Her mother’s flan was close to perfect, those who tasted it said. The yummy confection is easy to inhale after dinner and difficult to pull off exactly right.
Graciela Gonzalez was like that too, a woman who spent most of her life rearing children by herself and accommodating countless friends and many extended family members in Ybor City, the heart of Tampa’s Cuban and broader Hispanic community.
Gonzalez, a cheerful and tireless woman who never let obstacles defeat her, died Jan. 8 in her sleep. She was 88.
“The whole time I was in the House and the Senate, I referred to myself as a workhorse, not a show horse,” said former Sen. Janet Cruz, her daughter, who is now a Tampa City Council candidate. “That’s just what I was taught to do. You put your head down and you get the work done. To be a woman of your word and to follow through. And that work is hard but there’s a reward if you do it well. All of those virtues I learned from her.”
Gonzalez was born Sept. 11, 1934, in Ybor City, where her father had emigrated from Spain at age 14 to work in the cigar factories and send money home. (Gonzalez’s grandparents had done the same,) She attended Our Lady of Perpetual Help Catholic School, married and had three children. The couple divorced when Cruz was a toddler, and the single mother stretched her earnings at a drywall plant to feed her family.
“She would come in from work and put a pot of water on,” Cruz said, “whether it was for rice or something else. She could get home and cook a meal in 30 or 40 minutes, and she was insistent that the four of us sat together. And she was a marvelous cook.”
Gonzalez worked at National Gypsum in Port Tampa, often overtime. She never chose work over family or vice versa. She chose both. For example, Cruz was 16 when she learned she was pregnant.
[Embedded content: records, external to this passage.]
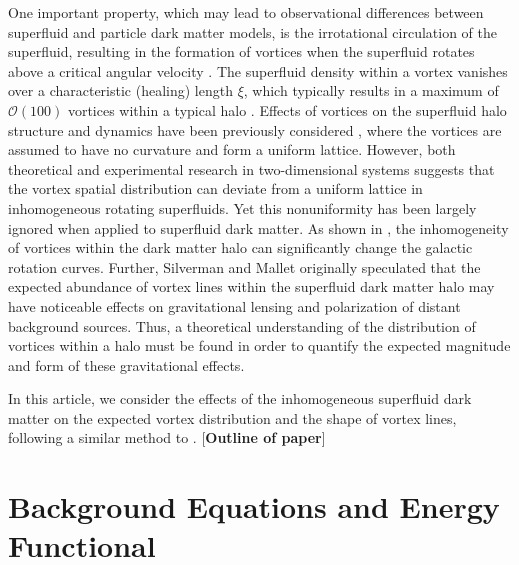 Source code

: \documentclass[aps,prd,twocolumn,nofootinbib,superscriptaddress]{revtex4-1}
\begin{document}
One important property, which may lead to observational differences between superfluid and particle dark matter models, is the irrotational circulation of the superfluid, resulting in the formation of vortices when the superfluid rotates above a critical angular velocity \cite{Fetter}.  The superfluid density within a vortex vanishes over a characteristic (healing) length $\xi$, which typically results in a maximum of $\mathcal{O}(100)$ vortices within a typical halo \cite{Silverman:2002qx,Yu:2002,Kain:2010rb,RindlerDaller:2011kx}.  Effects of vortices on the superfluid halo structure and dynamics have been previously considered \cite{Kain:2010rb,RindlerDaller:2011kx,Zinner:2011if,RindlerDaller:2012vj,Banik:2013rxa}, where the vortices are assumed to have no curvature and form a uniform lattice.  However, both theoretical \cite{Sheehy:2004a,Sheehy:2004b,Watanabe:2004,Cooper:2004} and experimental \cite{Coddington:2004} research in two-dimensional systems suggests that the vortex spatial distribution can deviate from a uniform lattice in inhomogeneous rotating superfluids.  Yet this nonuniformity has been largely ignored when applied to superfluid dark matter.  As shown in \cite{Yu:2002,Zinner:2011if}, the inhomogeneity of vortices within the dark matter halo can significantly change the galactic rotation curves.  Further, Silverman and Mallet \cite{Silverman:2002qx} originally speculated that the expected abundance of vortex lines within the superfluid dark matter halo may have noticeable effects on gravitational lensing and polarization of distant background sources.  Thus, a theoretical understanding of the distribution of vortices within a halo must be found in order to quantify the expected magnitude and form of these gravitational effects.

In this article, we consider the effects of the inhomogeneous superfluid dark matter on the expected vortex distribution and the shape of vortex lines, following a similar method to \cite{Sheehy:2004a,Sheehy:2004b}. [{\bf Outline of paper}]




\section{Background Equations and Energy Functional}
\label{Sec:Background}
\end{document}
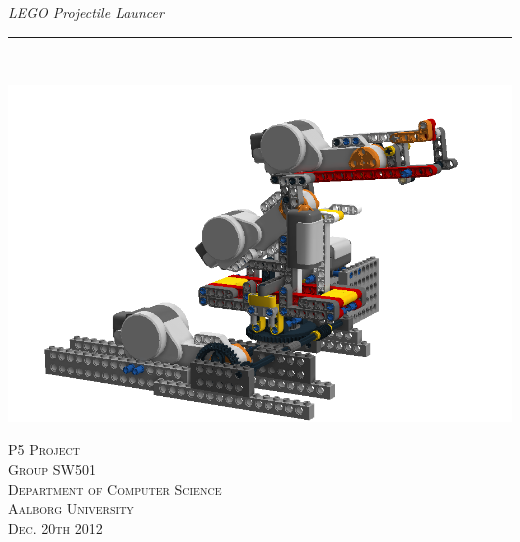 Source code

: \thispagestyle{empty}
\begin{flushright}
\vspace{3cm}

\phantom{hul}

\phantom{hul}

\phantom{hul}

\textsl{\Huge LEGO Projectile Launcer} \\ \vspace{1cm}

\rule{13cm}{3mm} \\ \vspace{1.5cm}
\vspace{1cm}

\includegraphics[width=1.0\textwidth]{img/design_turret4} 

\vspace{1.5cm} 
\textsc{\Large P5 Project \\
Group SW501 \\
Department of Computer Science\\
Aalborg University\\
Dec. 20th 2012\\}
\end{flushright}
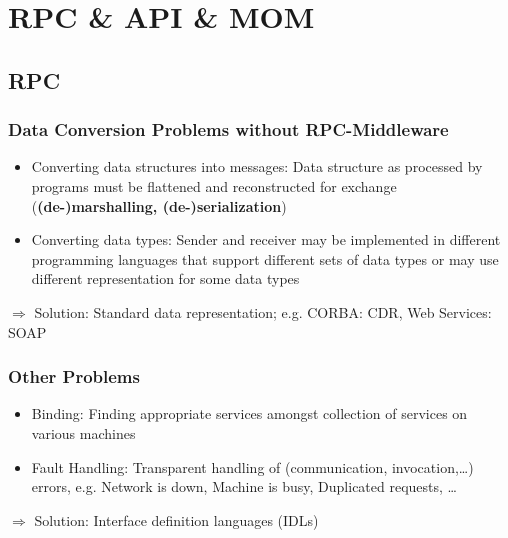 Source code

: \chapter{RPC \& API \& MOM}
	\section{RPC}
		\subsection{Data Conversion Problems without RPC-Middleware}
			\begin{itemize}
				\item Converting data structures into messages: Data structure as processed by programs must be flattened and reconstructed for exchange (\textbf{(de-)marshalling, (de-)serialization})
				
				\item Converting data types: Sender and receiver may be implemented in different programming
				languages that support different sets of data types or may use different representation for some data types
			\end{itemize}
			$ \Rightarrow $ Solution: Standard data representation; e.g. CORBA: CDR, Web Services: SOAP
			
		\subsection{Other Problems}
			\begin{itemize}
				\item Binding: Finding appropriate services amongst collection of services on
				various machines
				
				\item Fault Handling: Transparent handling of (communication, invocation,\ldots) errors, e.g. Network is down, Machine is busy, Duplicated requests, \ldots
			\end{itemize}
			$ \Rightarrow $ Solution: Interface definition languages (IDLs)
			
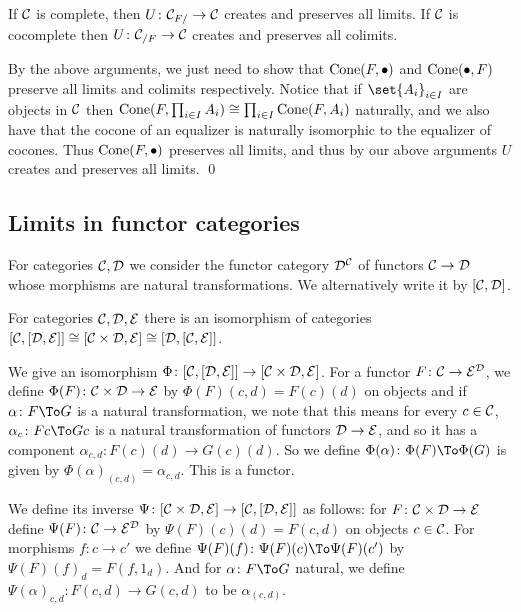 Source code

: \bprop

    If $\C$ is complete, then $U\colon\C_{F/}\to\C$ creates and preserves all limits.
    If $\C$ is cocomplete then $U\colon\C_{/F}\to\C$ creates and preserves all colimits.

\eprop

\bproof

    By the above arguments, we just need to show that $\cone(F,\bul)$ and $\cone(\bul,F)$ preserve all limits and colimits respectively.
    Notice that if $\set{A_i}_{i\in I}$ are objects in $\C$ then $\cone(F,\prod_{i\in I}A_i)\cong\prod_{i\in I}\cone(F,A_i)$ naturally, and we also have that
    the cocone of an equalizer is naturally isomorphic to the equalizer of cocones.
    Thus $\cone(F,\bul)$ preserves all limits, and thus by our above arguments $U$ creates and preserves all limits.
    \qed

\eproof

\subsection{Limits in functor categories}

For categories $\C,\D$ we consider the functor category $\D^\C$ of functors $\C\to\D$ whose morphisms are natural transformations.
We alternatively write it by $[\C,\D]$.

\blemm

    For categories $\C,\D,\E$ there is an isomorphism of categories $[\C,[\D,\E]]\cong[\C\times\D,\E]\cong[\D,[\C,\E]]$.

\elemm

\bproof

    We give an isomorphism $\Phi\colon[\C,[\D,\E]]\to[\C\times\D,\E]$.
    For a functor $F\colon\C\to\E^\D$, we define $\Phi(F)\colon\C\times\D\to\E$ by $\Phi(F)(c,d)=F(c)(d)$ on objects and if $\alpha\colon F\To G$ is a natural transformation,
    we note that this means for every $c\in\C$, $\alpha_c\colon Fc\To Gc$ is a natural transformation of functors $\D\to\E$, and so it has a component $\alpha_{c,d}\colon F(c)(d)\to G(c)(d)$.
    So we define $\Phi(\alpha)\colon\Phi(F)\To\Phi(G)$ is given by $\Phi(\alpha)_{(c,d)}=\alpha_{c,d}$.
    This is a functor.

    We define its inverse $\Psi\colon[\C\times\D,\E]\to[\C,[\D,\E]]$ as follows: for $F\colon\C\times\D\to\E$ define $\Psi(F)\colon\C\to\E^\D$ by $\Psi(F)(c)(d)=F(c,d)$ on objects $c\in\C$.
    For morphisms $f\colon c\to c'$ we define $\Psi(F)(f)\colon\Psi(F)(c)\To\Psi(F)(c')$ by $\Psi(F)(f)_d=F(f,1_d)$.
    And for $\alpha\colon F\To G$ natural, we define $\Psi(\alpha)_{c,d}\colon F(c,d)\to G(c,d)$ to be $\alpha_{(c,d)}$.

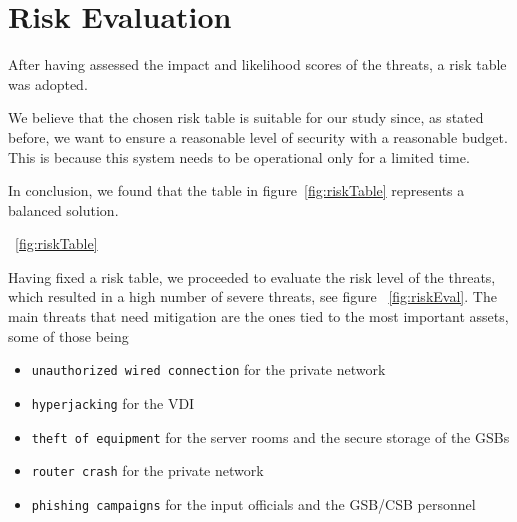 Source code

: \section*{Risk Evaluation}

After having assessed the impact and likelihood scores of the threats, a risk table was adopted. 

We believe that the chosen risk table is suitable for our study since, as stated before, we want to ensure a reasonable level of security with a reasonable budget. This is because this system needs to be operational only for a limited time.

In conclusion, we found that the table in figure~\ref{fig:riskTable} represents a balanced solution.

~\ref{fig:riskTable}

Having fixed a risk table, we proceeded to evaluate the risk level of the threats, which resulted in a high number of severe threats, see figure ~\ref{fig:riskEval}. The main threats that need mitigation are the ones tied to the most important assets, some of those being

\begin{itemize}
    \item \texttt{unauthorized wired connection} for the private network
    \item \texttt{hyperjacking} for the VDI
    \item \texttt{theft of equipment} for the server rooms and the secure storage of the GSBs
    \item \texttt{router crash} for the private network
    \item \texttt{phishing campaigns} for the input officials and the GSB/CSB personnel
\end{itemize}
Cruz married her 18-year-old boyfriend, who moved into the household. Both young parents continued to college; none of it would have been possible without Gonzalez’s help.
“She was the rock and the foundation,” Cruz said. She remembers calling her mother at 2 a.m. Her daughter, Ana, was running a fever.
“She said, ‘You want me to come over?’ I said, ‘Yeah.’ And she would come over and sit with me and make sure Ana’s fever went down, and then get up and go to work at 6 o’clock and work at 10-hour day. She was just so giving and so kind.”
Gonzalez stayed at National Gypsum for 30 years, when automation phased out some factory jobs. For a while, she started her own tax service and also worked for Jackson-Hewitt or provided services as a translator.
“She never said, ‘Don’t complain,’ she just didn’t complain,” Cruz said. “So, I didn’t grow up in a family that complained. We just did what we were supposed to do.”
Gonzalez was predeceased by her son, Glenn Gonzalez. In addition to Cruz, she is survived by daughter Doreen Moore and her husband Johnny and a large extended family.